Maresi, primeiro livro da série As Crônicas da Abadia Vermelha, lançamento da Editora Morro Branco, e escrito por Maria Turtschaninoff, é uma obra sobre a saga de Maresi, a protagonista, ao crescer em uma ilha isolada. Esta ilha é sede da Abadia Vermelha, uma organização religiosa cujas participantes eram apenas mulheres (uma ilha só com mulheres não é um tema incomum na fantasia escrita por mulheres, pelo visto).

A protagonista é uma das várias noviças que escaparam do sofrimento do mundo exterior ao chegar na Abadia; isto é, com exceção de Jai, uma noviça cujos pesadelos do mundo real a perseguem mesmo na inóspita ilha.

O livro é curtinho, cerca de 200 páginas. A escrita é bem simples, de fácil leitura e bastante agradável, de modo que devorei a obra em cerca de duas horas; tempo bem investido, por sinal.
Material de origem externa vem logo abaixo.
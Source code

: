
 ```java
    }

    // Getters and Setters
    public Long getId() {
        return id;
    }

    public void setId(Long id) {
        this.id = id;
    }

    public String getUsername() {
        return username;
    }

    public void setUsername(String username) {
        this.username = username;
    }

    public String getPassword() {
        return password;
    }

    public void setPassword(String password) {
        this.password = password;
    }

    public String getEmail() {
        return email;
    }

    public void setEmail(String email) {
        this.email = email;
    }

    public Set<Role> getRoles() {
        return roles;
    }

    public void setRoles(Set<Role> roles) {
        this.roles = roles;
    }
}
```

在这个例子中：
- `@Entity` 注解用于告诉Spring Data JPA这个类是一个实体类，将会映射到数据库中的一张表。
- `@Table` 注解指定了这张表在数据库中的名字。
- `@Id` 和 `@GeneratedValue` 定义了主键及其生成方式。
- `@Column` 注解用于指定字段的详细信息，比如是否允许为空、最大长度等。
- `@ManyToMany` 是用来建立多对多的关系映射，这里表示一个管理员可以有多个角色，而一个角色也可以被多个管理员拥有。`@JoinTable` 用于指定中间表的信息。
Uma boa fração dessas páginas são utilizadas para explicar o funcionamento da Abadia de maneira minuciosa, da geografia à alimentação, vestimenta e rotina diária das habitantes da ilha. Apesar de tanta minúcia ter grande potencial de se tornar maçante, a exposição da vida para as Irmãs e noviças é bem-vinda. É interessante saber de tais detalhes, e passa ao leitor a sensação de familiaridade e conforto.
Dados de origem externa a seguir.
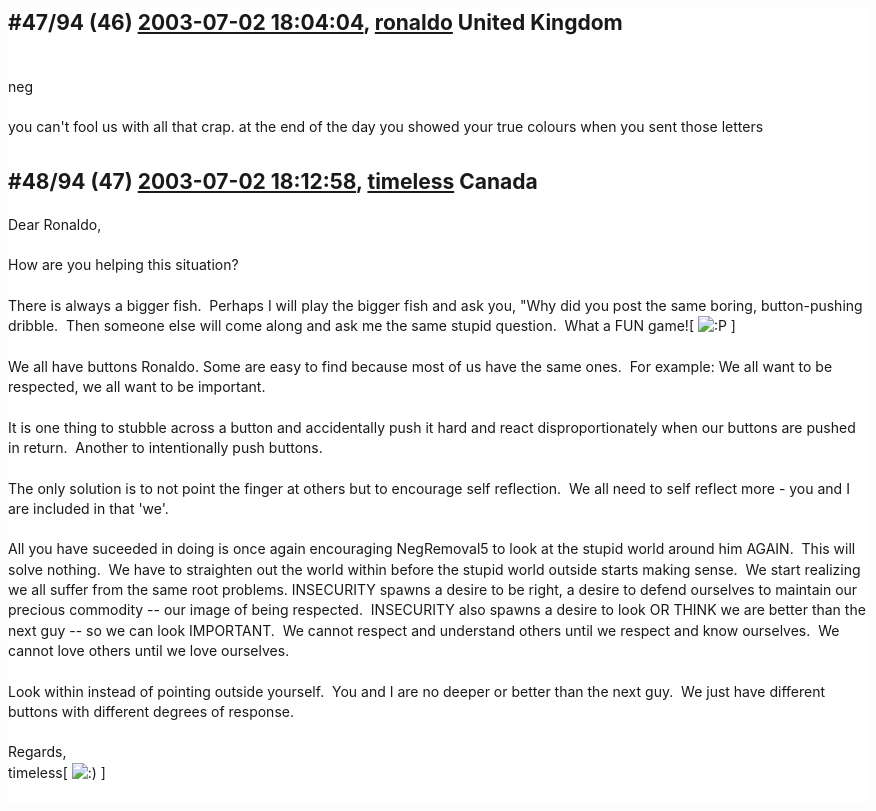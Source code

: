 ## \#47/94 (46) [2003-07-02 18:04:04](https://www.astralpulse.com/forums/index.php?msg=37691), [ronaldo](https://www.astralpulse.com/forums/profile/?u=2518) United Kingdom ##
<section>
<br>
neg
<br>
<br>
you can't fool us with all that crap. at the end of the day you showed your true colours when you sent those letters
</section>

## \#48/94 (47) [2003-07-02 18:12:58](https://www.astralpulse.com/forums/index.php?msg=37693), [timeless](https://www.astralpulse.com/forums/profile/?u=1601) Canada ##
<section>
Dear Ronaldo,
<br>
<br>
How are you helping this situation?
<br>
<br>
There is always a bigger fish.  Perhaps I will play the bigger fish and ask you, "Why did you post the same boring, button-pushing dribble.  Then someone else will come along and ask me the same stupid question.  What a FUN game![
<img alt=":P" class="smiley" src="https://www.astralpulse.com/forums/Smileys/fugue/tongue.png" title="Tongue"/>
]
<br>
<br>
We all have buttons Ronaldo. Some are easy to find because most of us have the same ones.  For example: We all want to be respected, we all want to be important.
<br>
<br>
It is one thing to stubble across a button and accidentally push it hard and react disproportionately when our buttons are pushed in return.  Another to intentionally push buttons.
<br>
<br>
The only solution is to not point the finger at others but to encourage self reflection.  We all need to self reflect more - you and I are included in that 'we'.
<br>
<br>
All you have suceeded in doing is once again encouraging NegRemoval5 to look at the stupid world around him AGAIN.  This will solve nothing.  We have to straighten out the world within before the stupid world outside starts making sense.  We start realizing we all suffer from the same root problems. INSECURITY spawns a desire to be right, a desire to defend ourselves to maintain our precious commodity -- our image of being respected.  INSECURITY also spawns a desire to look OR THINK we are better than the next guy -- so we can look IMPORTANT.  We cannot respect and understand others until we respect and know ourselves.  We cannot love others until we love ourselves.
<br>
<br>
Look within instead of pointing outside yourself.  You and I are no deeper or better than the next guy.  We just have different buttons with different degrees of response.
<br>
<br>
Regards,
<br>
timeless[
<img alt=":)" class="smiley" src="https://www.astralpulse.com/forums/Smileys/fugue/smiley.png" title="Smiley"/>
]
<br>
<br>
Capa de Maresi, edição da Editora Morro Branco

Se a parte inicial é calma e expositiva, o seu desenrolar, que começa devagar e vai acelerando, é eletrizante. Literalmente. As divindades reverenciadas pela Ilha – a Mãe, a Donzela, a Velha – se fazem presentes na narrativa e descobre-se que a Abadia Vermelha é mais do que apenas uma seita isolada.

A narrativa, toda contada na voz de Maresi, dá grande foco nas personagens femininas, suas personalidades e particularidades: a participação de personagens masculinas é curta, antagônica, e de pouco destaque.

Parece óbvio, já que se trata de uma história cuja maioria do elenco só pode ser feminino, mas é comum, em ocasiões como essas, colocar um personagem masculino em posição de protagonismo – aconteceu em A Rainha do Ignoto, por exemplo, e, no filme da Mulher-Maravilha, ela é retirada da ilha e passa a ser a única personagem feminina proeminente na película.

Inclusive, eu reclamei sobre a onipresença de subenredos românticos em um post anterior, e, em Maresi, fui atendida. A garota cresce e amadurece enquanto pessoa e mulher, mas esse amadurecimento tem a ver com suas amizades e relações com suas colegas e superiores, sua sede de conhecimento e vontade de retribuir ao mundo o conhecimento que recebe.

Essa escolha narrativa com certeza deve estar relacionada com o fato de a história ser um relato escrito pelo punho de Maresi para constar nos registros da Abadia – e, olha, não estou reclamando nem um pouco deste formato.

Acompanhamos também, de certa forma, a noviça Jai, que se torna melhor amiga da protagonista. Algo interessante sobre ela é a raridade com qual personagens femininas demonstram fúria, fora de um contexto masculino e misógino. Seu arco de desenvolvimento e cura ao longo do enredo é tratado com sensibilidade, sem reduzi-la à tropos comuns e reducionistas de personagens femininas vítimas de abuso.

Não se deixe enganar: apesar do cenário bucólico e da leveza da narrativa, o horror e fantasia na história é de levantar os cabelos da nuca, formando uma combinação interessante e inesquecível.